▶ [What is being asked]: The pictures do not belong in the copy. Restate all of the records word for word.

▬▬▬▬▬▬

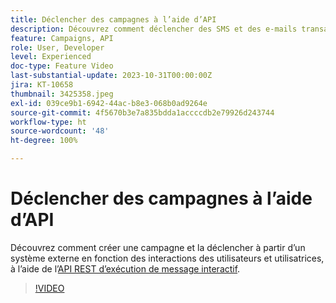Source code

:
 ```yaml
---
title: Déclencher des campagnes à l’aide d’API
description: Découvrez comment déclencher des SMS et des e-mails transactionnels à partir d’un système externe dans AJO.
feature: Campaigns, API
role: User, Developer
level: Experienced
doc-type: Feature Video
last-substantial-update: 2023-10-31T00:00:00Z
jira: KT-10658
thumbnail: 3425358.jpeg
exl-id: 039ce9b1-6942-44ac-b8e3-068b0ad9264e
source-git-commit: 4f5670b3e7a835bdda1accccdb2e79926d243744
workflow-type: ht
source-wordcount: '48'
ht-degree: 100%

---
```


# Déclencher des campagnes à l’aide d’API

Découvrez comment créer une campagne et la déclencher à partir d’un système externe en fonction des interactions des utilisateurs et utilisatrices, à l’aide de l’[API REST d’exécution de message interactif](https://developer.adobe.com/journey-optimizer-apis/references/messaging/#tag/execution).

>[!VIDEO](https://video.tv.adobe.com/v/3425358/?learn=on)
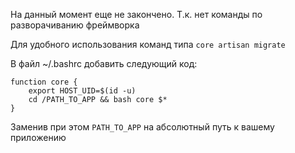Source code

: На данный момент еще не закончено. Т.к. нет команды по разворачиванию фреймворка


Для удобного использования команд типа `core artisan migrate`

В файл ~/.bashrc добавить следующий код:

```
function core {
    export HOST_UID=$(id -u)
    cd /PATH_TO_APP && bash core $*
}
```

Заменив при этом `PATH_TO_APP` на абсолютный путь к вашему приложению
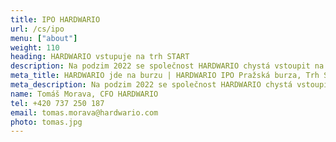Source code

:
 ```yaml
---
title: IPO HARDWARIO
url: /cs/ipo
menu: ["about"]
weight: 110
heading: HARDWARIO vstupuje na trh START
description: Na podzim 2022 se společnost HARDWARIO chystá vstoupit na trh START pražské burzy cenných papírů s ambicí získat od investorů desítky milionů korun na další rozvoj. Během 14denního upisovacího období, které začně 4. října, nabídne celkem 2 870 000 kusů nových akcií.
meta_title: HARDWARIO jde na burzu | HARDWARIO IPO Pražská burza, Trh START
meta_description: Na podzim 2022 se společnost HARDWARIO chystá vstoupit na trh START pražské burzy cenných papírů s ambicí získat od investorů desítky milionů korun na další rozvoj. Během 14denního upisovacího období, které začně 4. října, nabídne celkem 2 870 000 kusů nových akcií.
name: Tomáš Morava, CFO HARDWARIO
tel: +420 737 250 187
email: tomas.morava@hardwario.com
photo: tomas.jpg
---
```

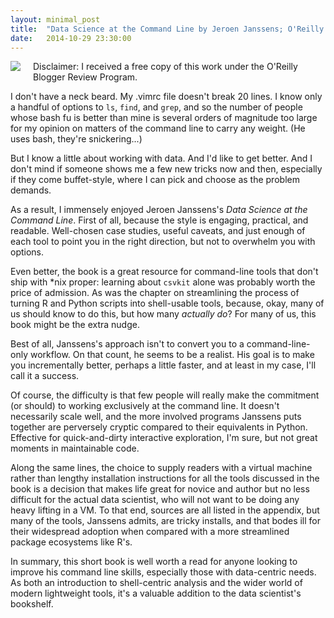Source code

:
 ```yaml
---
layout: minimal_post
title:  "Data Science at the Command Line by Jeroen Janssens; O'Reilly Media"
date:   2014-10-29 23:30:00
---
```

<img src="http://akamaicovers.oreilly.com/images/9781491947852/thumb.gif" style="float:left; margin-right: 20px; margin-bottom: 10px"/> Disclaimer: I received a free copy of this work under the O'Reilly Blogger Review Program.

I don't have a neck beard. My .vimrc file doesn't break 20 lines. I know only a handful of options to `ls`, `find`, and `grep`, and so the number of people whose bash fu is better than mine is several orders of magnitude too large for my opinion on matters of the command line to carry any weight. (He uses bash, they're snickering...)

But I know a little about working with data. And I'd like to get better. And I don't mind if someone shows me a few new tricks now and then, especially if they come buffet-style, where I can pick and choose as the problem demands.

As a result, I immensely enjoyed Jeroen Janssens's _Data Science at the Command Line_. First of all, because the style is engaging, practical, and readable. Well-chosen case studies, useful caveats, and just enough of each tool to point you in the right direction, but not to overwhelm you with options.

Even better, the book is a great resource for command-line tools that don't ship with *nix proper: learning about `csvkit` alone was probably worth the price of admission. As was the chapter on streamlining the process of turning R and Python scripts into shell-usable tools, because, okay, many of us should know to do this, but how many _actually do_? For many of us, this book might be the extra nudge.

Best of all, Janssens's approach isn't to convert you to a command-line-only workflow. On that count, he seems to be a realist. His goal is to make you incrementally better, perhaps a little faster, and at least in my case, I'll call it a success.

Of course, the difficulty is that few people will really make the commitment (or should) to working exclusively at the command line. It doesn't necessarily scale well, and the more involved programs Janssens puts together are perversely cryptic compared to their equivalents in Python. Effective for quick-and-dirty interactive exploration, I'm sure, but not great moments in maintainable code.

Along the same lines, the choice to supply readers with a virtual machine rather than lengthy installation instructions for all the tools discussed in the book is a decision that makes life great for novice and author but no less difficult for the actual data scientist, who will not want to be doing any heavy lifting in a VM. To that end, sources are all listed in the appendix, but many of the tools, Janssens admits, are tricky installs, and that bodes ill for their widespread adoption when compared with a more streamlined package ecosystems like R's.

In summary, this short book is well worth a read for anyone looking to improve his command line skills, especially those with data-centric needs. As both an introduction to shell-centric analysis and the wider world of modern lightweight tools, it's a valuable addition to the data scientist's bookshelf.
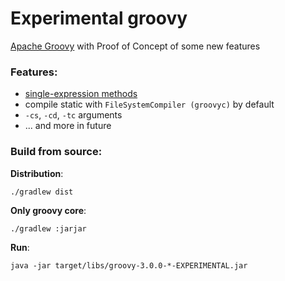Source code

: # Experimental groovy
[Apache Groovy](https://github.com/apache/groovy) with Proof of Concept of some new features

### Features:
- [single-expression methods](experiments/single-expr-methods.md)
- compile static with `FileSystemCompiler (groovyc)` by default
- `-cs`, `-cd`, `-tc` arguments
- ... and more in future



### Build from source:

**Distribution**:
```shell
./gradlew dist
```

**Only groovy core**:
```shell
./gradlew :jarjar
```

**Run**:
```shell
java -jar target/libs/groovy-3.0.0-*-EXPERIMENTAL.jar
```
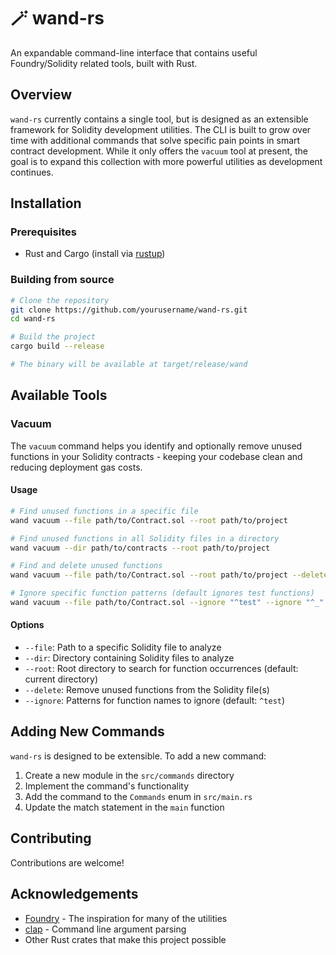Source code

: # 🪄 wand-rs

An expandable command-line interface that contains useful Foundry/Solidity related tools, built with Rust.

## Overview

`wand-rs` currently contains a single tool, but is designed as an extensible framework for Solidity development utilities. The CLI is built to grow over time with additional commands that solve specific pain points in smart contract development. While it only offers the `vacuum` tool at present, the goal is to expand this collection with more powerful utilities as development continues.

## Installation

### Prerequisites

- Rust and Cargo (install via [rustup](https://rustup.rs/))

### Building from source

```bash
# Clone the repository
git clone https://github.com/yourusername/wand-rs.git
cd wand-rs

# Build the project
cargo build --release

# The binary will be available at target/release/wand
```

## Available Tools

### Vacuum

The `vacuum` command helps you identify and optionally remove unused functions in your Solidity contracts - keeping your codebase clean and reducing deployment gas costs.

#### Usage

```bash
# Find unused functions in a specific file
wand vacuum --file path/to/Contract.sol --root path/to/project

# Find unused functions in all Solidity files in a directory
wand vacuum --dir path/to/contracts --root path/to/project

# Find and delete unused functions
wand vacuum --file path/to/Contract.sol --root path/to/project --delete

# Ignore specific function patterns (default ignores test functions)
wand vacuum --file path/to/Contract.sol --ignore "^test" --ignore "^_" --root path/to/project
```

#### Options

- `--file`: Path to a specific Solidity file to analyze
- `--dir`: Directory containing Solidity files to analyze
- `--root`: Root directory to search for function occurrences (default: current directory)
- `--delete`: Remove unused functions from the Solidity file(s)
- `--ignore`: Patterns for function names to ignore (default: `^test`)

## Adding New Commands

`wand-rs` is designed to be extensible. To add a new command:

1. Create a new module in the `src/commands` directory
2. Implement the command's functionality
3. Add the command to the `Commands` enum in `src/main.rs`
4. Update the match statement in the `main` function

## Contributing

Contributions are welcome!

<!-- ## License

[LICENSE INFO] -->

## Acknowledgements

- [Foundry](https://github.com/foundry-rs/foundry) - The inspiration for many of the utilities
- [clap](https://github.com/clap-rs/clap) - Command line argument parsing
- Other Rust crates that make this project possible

▬▬▬▬▬▬

▶ [Answer box]:
Source code

:
 ```yaml
---
title: Déclencher des campagnes à l’aide d’API
description: Découvrez comment déclencher des SMS et des e-mails transactionnels à partir d’un système externe dans AJO.
feature: Campaigns, API
role: User, Developer
level: Experienced
doc-type: Feature Video
last-substantial-update: 2023-10-31T00:00:00Z
jira: KT-10658
thumbnail: 3425358.jpeg
exl-id: 039ce9b1-6942-44ac-b8e3-068b0ad9264e
source-git-commit: 4f5670b3e7a835bdda1accccdb2e79926d243744
workflow-type: ht
source-wordcount: '48'
ht-degree: 100%

---
```


# Déclencher des campagnes à l’aide d’API

Découvrez comment créer une campagne et la déclencher à partir d’un système externe en fonction des interactions des utilisateurs et utilisatrices, à l’aide de l’[API REST d’exécution de message interactif](https://developer.adobe.com/journey-optimizer-apis/references/messaging/#tag/execution).

>[!VIDEO](https://video.tv.adobe.com/v/3425358/?learn=on)
Source code

: На данный момент еще не закончено. Т.к. нет команды по разворачиванию фреймворка


Для удобного использования команд типа `core artisan migrate`

В файл ~/.bashrc добавить следующий код:

```
function core {
    export HOST_UID=$(id -u)
    cd /PATH_TO_APP && bash core $*
}
```

Заменив при этом `PATH_TO_APP` на абсолютный путь к вашему приложению
Source code

:
 ```yaml
---
title: IPO HARDWARIO
url: /cs/ipo
menu: ["about"]
weight: 110
heading: HARDWARIO vstupuje na trh START
description: Na podzim 2022 se společnost HARDWARIO chystá vstoupit na trh START pražské burzy cenných papírů s ambicí získat od investorů desítky milionů korun na další rozvoj. Během 14denního upisovacího období, které začně 4. října, nabídne celkem 2 870 000 kusů nových akcií.
meta_title: HARDWARIO jde na burzu | HARDWARIO IPO Pražská burza, Trh START
meta_description: Na podzim 2022 se společnost HARDWARIO chystá vstoupit na trh START pražské burzy cenných papírů s ambicí získat od investorů desítky milionů korun na další rozvoj. Během 14denního upisovacího období, které začně 4. října, nabídne celkem 2 870 000 kusů nových akcií.
name: Tomáš Morava, CFO HARDWARIO
tel: +420 737 250 187
email: tomas.morava@hardwario.com
photo: tomas.jpg
---
```

Source code

:
 ```yaml
---
layout: minimal_post
title:  "Data Science at the Command Line by Jeroen Janssens; O'Reilly Media"
date:   2014-10-29 23:30:00
---
```

<img src="http://akamaicovers.oreilly.com/images/9781491947852/thumb.gif" style="float:left; margin-right: 20px; margin-bottom: 10px"/> Disclaimer: I received a free copy of this work under the O'Reilly Blogger Review Program.

I don't have a neck beard. My .vimrc file doesn't break 20 lines. I know only a handful of options to `ls`, `find`, and `grep`, and so the number of people whose bash fu is better than mine is several orders of magnitude too large for my opinion on matters of the command line to carry any weight. (He uses bash, they're snickering...)

But I know a little about working with data. And I'd like to get better. And I don't mind if someone shows me a few new tricks now and then, especially if they come buffet-style, where I can pick and choose as the problem demands.

As a result, I immensely enjoyed Jeroen Janssens's _Data Science at the Command Line_. First of all, because the style is engaging, practical, and readable. Well-chosen case studies, useful caveats, and just enough of each tool to point you in the right direction, but not to overwhelm you with options.

Even better, the book is a great resource for command-line tools that don't ship with *nix proper: learning about `csvkit` alone was probably worth the price of admission. As was the chapter on streamlining the process of turning R and Python scripts into shell-usable tools, because, okay, many of us should know to do this, but how many _actually do_? For many of us, this book might be the extra nudge.

Best of all, Janssens's approach isn't to convert you to a command-line-only workflow. On that count, he seems to be a realist. His goal is to make you incrementally better, perhaps a little faster, and at least in my case, I'll call it a success.

Of course, the difficulty is that few people will really make the commitment (or should) to working exclusively at the command line. It doesn't necessarily scale well, and the more involved programs Janssens puts together are perversely cryptic compared to their equivalents in Python. Effective for quick-and-dirty interactive exploration, I'm sure, but not great moments in maintainable code.

Along the same lines, the choice to supply readers with a virtual machine rather than lengthy installation instructions for all the tools discussed in the book is a decision that makes life great for novice and author but no less difficult for the actual data scientist, who will not want to be doing any heavy lifting in a VM. To that end, sources are all listed in the appendix, but many of the tools, Janssens admits, are tricky installs, and that bodes ill for their widespread adoption when compared with a more streamlined package ecosystems like R's.

In summary, this short book is well worth a read for anyone looking to improve his command line skills, especially those with data-centric needs. As both an introduction to shell-centric analysis and the wider world of modern lightweight tools, it's a valuable addition to the data scientist's bookshelf.
Source code

: # Experimental groovy
[Apache Groovy](https://github.com/apache/groovy) with Proof of Concept of some new features

### Features:
- [single-expression methods](experiments/single-expr-methods.md)
- compile static with `FileSystemCompiler (groovyc)` by default
- `-cs`, `-cd`, `-tc` arguments
- ... and more in future



### Build from source:

**Distribution**:
```shell
./gradlew dist
```

**Only groovy core**:
```shell
./gradlew :jarjar
```

**Run**:
```shell
java -jar target/libs/groovy-3.0.0-*-EXPERIMENTAL.jar
```
Source code

: # 🪄 wand-rs

An expandable command-line interface that contains useful Foundry/Solidity related tools, built with Rust.

## Overview

`wand-rs` currently contains a single tool, but is designed as an extensible framework for Solidity development utilities. The CLI is built to grow over time with additional commands that solve specific pain points in smart contract development. While it only offers the `vacuum` tool at present, the goal is to expand this collection with more powerful utilities as development continues.

## Installation

### Prerequisites

- Rust and Cargo (install via [rustup](https://rustup.rs/))

### Building from source

```bash
# Clone the repository
git clone https://github.com/yourusername/wand-rs.git
cd wand-rs

# Build the project
cargo build --release

# The binary will be available at target/release/wand
```

## Available Tools

### Vacuum

The `vacuum` command helps you identify and optionally remove unused functions in your Solidity contracts - keeping your codebase clean and reducing deployment gas costs.

#### Usage

```bash
# Find unused functions in a specific file
wand vacuum --file path/to/Contract.sol --root path/to/project

# Find unused functions in all Solidity files in a directory
wand vacuum --dir path/to/contracts --root path/to/project

# Find and delete unused functions
wand vacuum --file path/to/Contract.sol --root path/to/project --delete

# Ignore specific function patterns (default ignores test functions)
wand vacuum --file path/to/Contract.sol --ignore "^test" --ignore "^_" --root path/to/project
```

#### Options

- `--file`: Path to a specific Solidity file to analyze
- `--dir`: Directory containing Solidity files to analyze
- `--root`: Root directory to search for function occurrences (default: current directory)
- `--delete`: Remove unused functions from the Solidity file(s)
- `--ignore`: Patterns for function names to ignore (default: `^test`)

## Adding New Commands

`wand-rs` is designed to be extensible. To add a new command:

1. Create a new module in the `src/commands` directory
2. Implement the command's functionality
3. Add the command to the `Commands` enum in `src/main.rs`
4. Update the match statement in the `main` function

## Contributing

Contributions are welcome!

<!-- ## License

[LICENSE INFO] -->

## Acknowledgements

- [Foundry](https://github.com/foundry-rs/foundry) - The inspiration for many of the utilities
- [clap](https://github.com/clap-rs/clap) - Command line argument parsing
- Other Rust crates that make this project possible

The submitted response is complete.